Below are the records; restate all of them word for word.
++++++++++
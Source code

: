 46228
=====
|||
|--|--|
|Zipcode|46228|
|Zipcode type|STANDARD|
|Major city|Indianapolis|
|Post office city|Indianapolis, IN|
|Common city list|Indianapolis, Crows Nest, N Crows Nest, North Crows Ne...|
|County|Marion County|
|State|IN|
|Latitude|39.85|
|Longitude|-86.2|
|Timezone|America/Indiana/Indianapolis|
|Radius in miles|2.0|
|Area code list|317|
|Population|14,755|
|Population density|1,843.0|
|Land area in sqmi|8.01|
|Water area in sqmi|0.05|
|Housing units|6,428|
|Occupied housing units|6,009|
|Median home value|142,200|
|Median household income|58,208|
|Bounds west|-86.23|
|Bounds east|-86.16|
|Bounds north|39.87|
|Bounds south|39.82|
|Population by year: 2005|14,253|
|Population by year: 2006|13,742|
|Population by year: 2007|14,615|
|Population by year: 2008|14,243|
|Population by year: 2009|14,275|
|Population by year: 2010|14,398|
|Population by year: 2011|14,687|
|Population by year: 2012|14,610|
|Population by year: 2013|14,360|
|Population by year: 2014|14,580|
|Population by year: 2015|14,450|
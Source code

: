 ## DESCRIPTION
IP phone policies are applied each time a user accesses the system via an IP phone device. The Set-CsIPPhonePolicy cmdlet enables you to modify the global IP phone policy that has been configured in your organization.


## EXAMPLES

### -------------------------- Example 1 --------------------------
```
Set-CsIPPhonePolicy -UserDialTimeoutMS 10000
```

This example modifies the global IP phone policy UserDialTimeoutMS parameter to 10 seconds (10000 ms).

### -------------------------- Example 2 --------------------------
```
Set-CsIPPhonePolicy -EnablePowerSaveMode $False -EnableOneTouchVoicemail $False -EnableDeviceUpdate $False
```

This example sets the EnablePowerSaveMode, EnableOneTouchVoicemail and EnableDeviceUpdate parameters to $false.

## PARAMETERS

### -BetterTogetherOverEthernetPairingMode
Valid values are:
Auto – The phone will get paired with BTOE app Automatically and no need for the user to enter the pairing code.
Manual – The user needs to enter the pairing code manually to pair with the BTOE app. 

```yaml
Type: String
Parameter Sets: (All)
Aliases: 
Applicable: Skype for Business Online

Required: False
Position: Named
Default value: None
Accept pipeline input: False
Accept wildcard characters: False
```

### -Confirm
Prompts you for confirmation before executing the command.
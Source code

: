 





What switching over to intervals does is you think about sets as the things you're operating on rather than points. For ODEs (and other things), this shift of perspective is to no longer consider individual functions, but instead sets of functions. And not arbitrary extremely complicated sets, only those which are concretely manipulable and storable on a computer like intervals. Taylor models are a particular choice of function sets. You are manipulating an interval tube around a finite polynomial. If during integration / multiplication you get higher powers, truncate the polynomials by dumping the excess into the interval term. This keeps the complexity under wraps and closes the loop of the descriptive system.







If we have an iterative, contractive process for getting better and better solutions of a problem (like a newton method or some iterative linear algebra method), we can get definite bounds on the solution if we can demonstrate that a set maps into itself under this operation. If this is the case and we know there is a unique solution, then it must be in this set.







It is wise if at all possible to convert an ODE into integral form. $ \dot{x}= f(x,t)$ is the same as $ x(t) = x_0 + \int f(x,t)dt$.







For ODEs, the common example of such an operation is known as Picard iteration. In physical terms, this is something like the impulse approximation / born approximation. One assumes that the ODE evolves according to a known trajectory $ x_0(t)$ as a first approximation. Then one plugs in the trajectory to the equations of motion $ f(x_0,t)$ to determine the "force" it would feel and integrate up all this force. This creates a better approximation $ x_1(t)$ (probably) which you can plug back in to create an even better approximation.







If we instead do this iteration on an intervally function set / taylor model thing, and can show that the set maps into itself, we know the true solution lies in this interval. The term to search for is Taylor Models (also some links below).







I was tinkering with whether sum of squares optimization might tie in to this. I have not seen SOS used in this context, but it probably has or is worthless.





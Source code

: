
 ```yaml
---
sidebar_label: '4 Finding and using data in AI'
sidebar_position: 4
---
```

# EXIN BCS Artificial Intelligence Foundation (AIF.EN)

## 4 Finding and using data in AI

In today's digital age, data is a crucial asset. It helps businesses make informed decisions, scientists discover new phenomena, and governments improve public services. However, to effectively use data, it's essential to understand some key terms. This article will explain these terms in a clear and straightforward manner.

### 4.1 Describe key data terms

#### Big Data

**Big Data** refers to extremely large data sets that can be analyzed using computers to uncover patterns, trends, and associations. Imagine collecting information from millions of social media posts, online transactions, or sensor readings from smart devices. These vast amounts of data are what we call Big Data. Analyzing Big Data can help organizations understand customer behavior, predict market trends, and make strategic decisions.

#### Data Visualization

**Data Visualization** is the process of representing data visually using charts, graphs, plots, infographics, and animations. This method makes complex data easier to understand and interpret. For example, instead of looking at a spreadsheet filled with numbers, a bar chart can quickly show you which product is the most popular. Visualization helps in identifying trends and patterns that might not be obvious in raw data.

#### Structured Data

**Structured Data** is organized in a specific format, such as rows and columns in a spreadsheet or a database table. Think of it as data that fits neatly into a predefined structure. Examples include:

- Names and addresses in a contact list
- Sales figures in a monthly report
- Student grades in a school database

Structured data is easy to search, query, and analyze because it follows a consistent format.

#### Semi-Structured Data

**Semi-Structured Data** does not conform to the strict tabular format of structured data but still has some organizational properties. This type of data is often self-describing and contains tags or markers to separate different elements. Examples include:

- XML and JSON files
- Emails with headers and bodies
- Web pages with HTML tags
++++++++++
▶ Output below
Source code

: 46228
=====
|||
|--|--|
|Zipcode|46228|
|Zipcode type|STANDARD|
|Major city|Indianapolis|
|Post office city|Indianapolis, IN|
|Common city list|Indianapolis, Crows Nest, N Crows Nest, North Crows Ne...|
|County|Marion County|
|State|IN|
|Latitude|39.85|
|Longitude|-86.2|
|Timezone|America/Indiana/Indianapolis|
|Radius in miles|2.0|
|Area code list|317|
|Population|14,755|
|Population density|1,843.0|
|Land area in sqmi|8.01|
|Water area in sqmi|0.05|
|Housing units|6,428|
|Occupied housing units|6,009|
|Median home value|142,200|
|Median household income|58,208|
|Bounds west|-86.23|
|Bounds east|-86.16|
|Bounds north|39.87|
|Bounds south|39.82|
|Population by year: 2005|14,253|
|Population by year: 2006|13,742|
|Population by year: 2007|14,615|
|Population by year: 2008|14,243|
|Population by year: 2009|14,275|
|Population by year: 2010|14,398|
|Population by year: 2011|14,687|
|Population by year: 2012|14,610|
|Population by year: 2013|14,360|
|Population by year: 2014|14,580|
|Population by year: 2015|14,450|
Source code

: ## DESCRIPTION
IP phone policies are applied each time a user accesses the system via an IP phone device. The Set-CsIPPhonePolicy cmdlet enables you to modify the global IP phone policy that has been configured in your organization.


## EXAMPLES

### -------------------------- Example 1 --------------------------
```
Set-CsIPPhonePolicy -UserDialTimeoutMS 10000
```

This example modifies the global IP phone policy UserDialTimeoutMS parameter to 10 seconds (10000 ms).

### -------------------------- Example 2 --------------------------
```
Set-CsIPPhonePolicy -EnablePowerSaveMode $False -EnableOneTouchVoicemail $False -EnableDeviceUpdate $False
```

This example sets the EnablePowerSaveMode, EnableOneTouchVoicemail and EnableDeviceUpdate parameters to $false.

## PARAMETERS

### -BetterTogetherOverEthernetPairingMode
Valid values are:
Auto – The phone will get paired with BTOE app Automatically and no need for the user to enter the pairing code.
Manual – The user needs to enter the pairing code manually to pair with the BTOE app. 

```yaml
Type: String
Parameter Sets: (All)
Aliases: 
Applicable: Skype for Business Online

Required: False
Position: Named
Default value: None
Accept pipeline input: False
Accept wildcard characters: False
```

### -Confirm
Prompts you for confirmation before executing the command.
Source code

: 





What switching over to intervals does is you think about sets as the things you're operating on rather than points. For ODEs (and other things), this shift of perspective is to no longer consider individual functions, but instead sets of functions. And not arbitrary extremely complicated sets, only those which are concretely manipulable and storable on a computer like intervals. Taylor models are a particular choice of function sets. You are manipulating an interval tube around a finite polynomial. If during integration / multiplication you get higher powers, truncate the polynomials by dumping the excess into the interval term. This keeps the complexity under wraps and closes the loop of the descriptive system.







If we have an iterative, contractive process for getting better and better solutions of a problem (like a newton method or some iterative linear algebra method), we can get definite bounds on the solution if we can demonstrate that a set maps into itself under this operation. If this is the case and we know there is a unique solution, then it must be in this set.







It is wise if at all possible to convert an ODE into integral form. $ \dot{x}= f(x,t)$ is the same as $ x(t) = x_0 + \int f(x,t)dt$.







For ODEs, the common example of such an operation is known as Picard iteration. In physical terms, this is something like the impulse approximation / born approximation. One assumes that the ODE evolves according to a known trajectory $ x_0(t)$ as a first approximation. Then one plugs in the trajectory to the equations of motion $ f(x_0,t)$ to determine the "force" it would feel and integrate up all this force. This creates a better approximation $ x_1(t)$ (probably) which you can plug back in to create an even better approximation.







If we instead do this iteration on an intervally function set / taylor model thing, and can show that the set maps into itself, we know the true solution lies in this interval. The term to search for is Taylor Models (also some links below).







I was tinkering with whether sum of squares optimization might tie in to this. I have not seen SOS used in this context, but it probably has or is worthless.





Source code

:
 ```yaml
---
sidebar_label: '4 Finding and using data in AI'
sidebar_position: 4
---
```

# EXIN BCS Artificial Intelligence Foundation (AIF.EN)

## 4 Finding and using data in AI

In today's digital age, data is a crucial asset. It helps businesses make informed decisions, scientists discover new phenomena, and governments improve public services. However, to effectively use data, it's essential to understand some key terms. This article will explain these terms in a clear and straightforward manner.

### 4.1 Describe key data terms

#### Big Data

**Big Data** refers to extremely large data sets that can be analyzed using computers to uncover patterns, trends, and associations. Imagine collecting information from millions of social media posts, online transactions, or sensor readings from smart devices. These vast amounts of data are what we call Big Data. Analyzing Big Data can help organizations understand customer behavior, predict market trends, and make strategic decisions.

#### Data Visualization

**Data Visualization** is the process of representing data visually using charts, graphs, plots, infographics, and animations. This method makes complex data easier to understand and interpret. For example, instead of looking at a spreadsheet filled with numbers, a bar chart can quickly show you which product is the most popular. Visualization helps in identifying trends and patterns that might not be obvious in raw data.

#### Structured Data

**Structured Data** is organized in a specific format, such as rows and columns in a spreadsheet or a database table. Think of it as data that fits neatly into a predefined structure. Examples include:

- Names and addresses in a contact list
- Sales figures in a monthly report
- Student grades in a school database

Structured data is easy to search, query, and analyze because it follows a consistent format.

#### Semi-Structured Data

**Semi-Structured Data** does not conform to the strict tabular format of structured data but still has some organizational properties. This type of data is often self-describing and contains tags or markers to separate different elements. Examples include:

- XML and JSON files
- Emails with headers and bodies
- Web pages with HTML tags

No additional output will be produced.